» What to produce
Please write the listing below out again exactly, leaving every picture behind.

» Given data
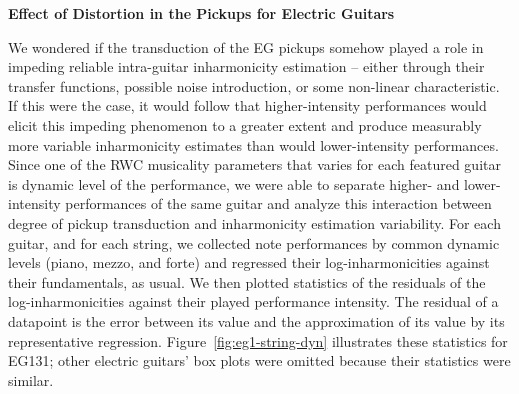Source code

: \documentclass[12pt]{cmuthesis}
\begin{document}
\textbf{Effect of Distortion in the Pickups for Electric Guitars}

We wondered if the transduction of the EG pickups somehow played a role in impeding reliable intra-guitar inharmonicity estimation -- either through their transfer functions, possible noise introduction, or some non-linear characteristic. If this were the case, it would follow that higher-intensity performances would elicit this impeding phenomenon to a greater extent and produce measurably more variable inharmonicity estimates than would lower-intensity performances. Since one of the RWC musicality parameters that varies for each featured guitar is dynamic level of the performance, we were able to separate higher- and lower-intensity performances of the same guitar and analyze this interaction between degree of pickup transduction and inharmonicity estimation variability. For each guitar, and for each string, we collected note performances by common dynamic levels (piano, mezzo, and forte) and regressed their log-inharmonicities against their fundamentals, as usual. We then plotted statistics of the residuals of the log-inharmonicities against their played performance intensity. The residual of a datapoint is the error between its value and the approximation of its value by its representative regression. Figure~\ref{fig:eg1-string-dyn} illustrates these statistics for EG131; other electric guitars' box plots were omitted because their statistics were similar.
\end{document}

» Response to this exercise
Source code

: \documentclass[12pt]{cmuthesis}
\begin{document}
\textbf{Effect of Distortion in the Pickups for Electric Guitars}

We wondered if the transduction of the EG pickups somehow played a role in impeding reliable intra-guitar inharmonicity estimation -- either through their transfer functions, possible noise introduction, or some non-linear characteristic. If this were the case, it would follow that higher-intensity performances would elicit this impeding phenomenon to a greater extent and produce measurably more variable inharmonicity estimates than would lower-intensity performances. Since one of the RWC musicality parameters that varies for each featured guitar is dynamic level of the performance, we were able to separate higher- and lower-intensity performances of the same guitar and analyze this interaction between degree of pickup transduction and inharmonicity estimation variability. For each guitar, and for each string, we collected note performances by common dynamic levels (piano, mezzo, and forte) and regressed their log-inharmonicities against their fundamentals, as usual. We then plotted statistics of the residuals of the log-inharmonicities against their played performance intensity. The residual of a datapoint is the error between its value and the approximation of its value by its representative regression. Figure~\ref{fig:eg1-string-dyn} illustrates these statistics for EG131; other electric guitars' box plots were omitted because their statistics were similar.
\end{document}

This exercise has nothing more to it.